Disheveled Cuss takes you back in time, creating a debut album that acknowledges the important influence of 90s alternative rock.

Release date: June 12, 2020 | Sargent House | Facebook | Bandcamp

I was born in the early 90s, and even though I like to pretend that I was impacted by the culture at the time, I was a bit too young to actually remember much of it. Regardless, I absolutely love the music from that decade. I was raised in a household that enjoyed the grunge scene, and I still often listen to records by Alice In Chains and Soundgarden. I’m grateful that some modern alternative rock bands have continued to incorporate the sounds of the 90s into their music, which seems to showcase an understanding of the importance of the genre.

I could instantly tell that Disheveled Cuss is an artist that takes influence from the roots of 90s garage rock. This is the side project of Nick Reinhart (Tera Melos), and the music here seems significantly different than what you’d hear from his main project. While Tera Melos is technical with some math rock elements, Disheveled Cuss is more simplistic and aggressive. The self-titled debut album is a strong release, and parts of it honestly sounds like Weezer if they decided to continue in the vein of Pinkerton. Sound tantalizing to you? You’ll definitely get that feeling from the first two tracks, “Generic Song About You” and “She Don’t Want”.

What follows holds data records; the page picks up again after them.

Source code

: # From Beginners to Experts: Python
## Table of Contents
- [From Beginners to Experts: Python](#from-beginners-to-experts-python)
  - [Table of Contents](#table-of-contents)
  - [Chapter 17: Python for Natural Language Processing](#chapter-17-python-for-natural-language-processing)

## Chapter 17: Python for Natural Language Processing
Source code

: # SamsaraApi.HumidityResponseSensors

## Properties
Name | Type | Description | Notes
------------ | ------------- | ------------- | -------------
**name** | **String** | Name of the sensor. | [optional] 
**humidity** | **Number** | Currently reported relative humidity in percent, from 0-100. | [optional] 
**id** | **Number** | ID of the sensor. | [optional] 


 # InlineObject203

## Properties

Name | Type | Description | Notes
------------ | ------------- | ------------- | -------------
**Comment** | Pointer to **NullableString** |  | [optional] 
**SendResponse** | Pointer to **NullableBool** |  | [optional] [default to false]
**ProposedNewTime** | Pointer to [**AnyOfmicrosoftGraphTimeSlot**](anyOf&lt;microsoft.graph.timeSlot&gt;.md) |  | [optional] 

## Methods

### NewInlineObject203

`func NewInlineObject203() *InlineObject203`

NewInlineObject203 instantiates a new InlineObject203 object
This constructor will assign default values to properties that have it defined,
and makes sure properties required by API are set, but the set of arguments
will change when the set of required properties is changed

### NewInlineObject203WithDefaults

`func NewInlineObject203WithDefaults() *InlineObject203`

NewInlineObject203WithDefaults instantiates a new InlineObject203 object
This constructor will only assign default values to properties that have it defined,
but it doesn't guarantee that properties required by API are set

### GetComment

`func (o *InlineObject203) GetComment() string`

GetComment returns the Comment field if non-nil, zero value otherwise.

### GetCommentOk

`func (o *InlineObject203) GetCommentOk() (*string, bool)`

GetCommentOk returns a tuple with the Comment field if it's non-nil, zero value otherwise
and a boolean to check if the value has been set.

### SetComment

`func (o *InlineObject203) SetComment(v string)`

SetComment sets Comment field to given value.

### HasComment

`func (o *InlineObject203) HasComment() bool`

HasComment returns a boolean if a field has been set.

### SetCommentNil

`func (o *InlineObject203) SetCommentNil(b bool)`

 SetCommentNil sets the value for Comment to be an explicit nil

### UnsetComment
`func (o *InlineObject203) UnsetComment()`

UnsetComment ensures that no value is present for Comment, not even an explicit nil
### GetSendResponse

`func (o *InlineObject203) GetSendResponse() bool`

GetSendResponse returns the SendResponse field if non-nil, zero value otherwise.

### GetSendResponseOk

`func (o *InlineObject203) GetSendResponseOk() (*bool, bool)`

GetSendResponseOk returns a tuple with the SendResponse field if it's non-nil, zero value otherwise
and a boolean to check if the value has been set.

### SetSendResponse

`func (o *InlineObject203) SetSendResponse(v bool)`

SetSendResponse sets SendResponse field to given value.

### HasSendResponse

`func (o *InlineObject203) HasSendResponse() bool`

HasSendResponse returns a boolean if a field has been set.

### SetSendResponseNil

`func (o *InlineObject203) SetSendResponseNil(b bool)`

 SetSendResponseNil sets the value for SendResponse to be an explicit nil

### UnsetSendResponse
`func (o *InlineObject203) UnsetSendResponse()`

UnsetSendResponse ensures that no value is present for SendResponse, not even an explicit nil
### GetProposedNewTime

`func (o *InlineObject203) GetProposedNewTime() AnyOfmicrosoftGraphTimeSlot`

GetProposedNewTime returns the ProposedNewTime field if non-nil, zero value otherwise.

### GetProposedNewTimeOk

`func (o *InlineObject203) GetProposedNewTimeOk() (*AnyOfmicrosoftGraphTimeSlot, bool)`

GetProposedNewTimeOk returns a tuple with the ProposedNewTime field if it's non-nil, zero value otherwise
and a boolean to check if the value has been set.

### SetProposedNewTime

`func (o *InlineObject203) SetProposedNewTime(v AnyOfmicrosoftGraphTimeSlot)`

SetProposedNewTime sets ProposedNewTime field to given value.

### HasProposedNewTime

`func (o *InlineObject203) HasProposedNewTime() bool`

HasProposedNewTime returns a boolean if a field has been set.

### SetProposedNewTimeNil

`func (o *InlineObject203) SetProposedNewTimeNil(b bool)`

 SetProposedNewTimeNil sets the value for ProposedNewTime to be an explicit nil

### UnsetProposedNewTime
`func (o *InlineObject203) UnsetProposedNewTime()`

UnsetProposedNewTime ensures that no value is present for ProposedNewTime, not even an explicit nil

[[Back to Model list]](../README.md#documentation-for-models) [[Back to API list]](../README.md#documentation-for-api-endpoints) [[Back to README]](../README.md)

The driving force behind Disheveled Cuss comes from the pummeling drums and riffing guitars. A wall-of-sound is crafted in songs like “Oh My God” and “She’s Odd” to really fill the space and add more impact. Although the latter track isn’t as fierce as some of the others, it still has a power that grabs your attention without trying too hard. On the contrary, “Don’t Paint the Sun” utilizes heavily distorted guitars at a slower tempo to channel the spirit of Soundgarden in an effective way. This track is definitely the most massive of the album, but it doesn’t seem out of place at all. The complexity of the album continues to evolve, allowing for varying moments throughout.

Although Disheveled Cuss showcases a more abrasive side of alternative rock, there are still plenty of moments that move into a softer territory. “Surf-101” uses dynamic changes to build tension and release, which allows the longest track on the album to never lose its initial charm. Similarly, “Nu Complication” isn’t as in-your-face as some of the other tracks, but it still captures a strong and driving energy throughout. It’s one of my favorite tracks on the album, and also incorporates a bit of indie rock into the mix. You’ll hear quite a few standout moments that don’t rely on 90s alternative tropes, and this helps with keeping the entirety of the album fresh.

Does 90s nostalgia seem like an attractive way to spend your time? If you answered yes, Disheveled Cuss has you covered with his debut full-length album. If you answered no, you should probably still check it out to hear Nick Reinhart in a project that’s completely different from Tera Melos. The album is successful in channeling the spirit of so many of the bands that came out of the grunge and alternative rock scene. While the influence taken from other artists is obvious, there is still so much that’s unique about this record. Disheveled Cuss may be ‘only’ a side project, but it captures the same passion and excitement as any other modern band out right now.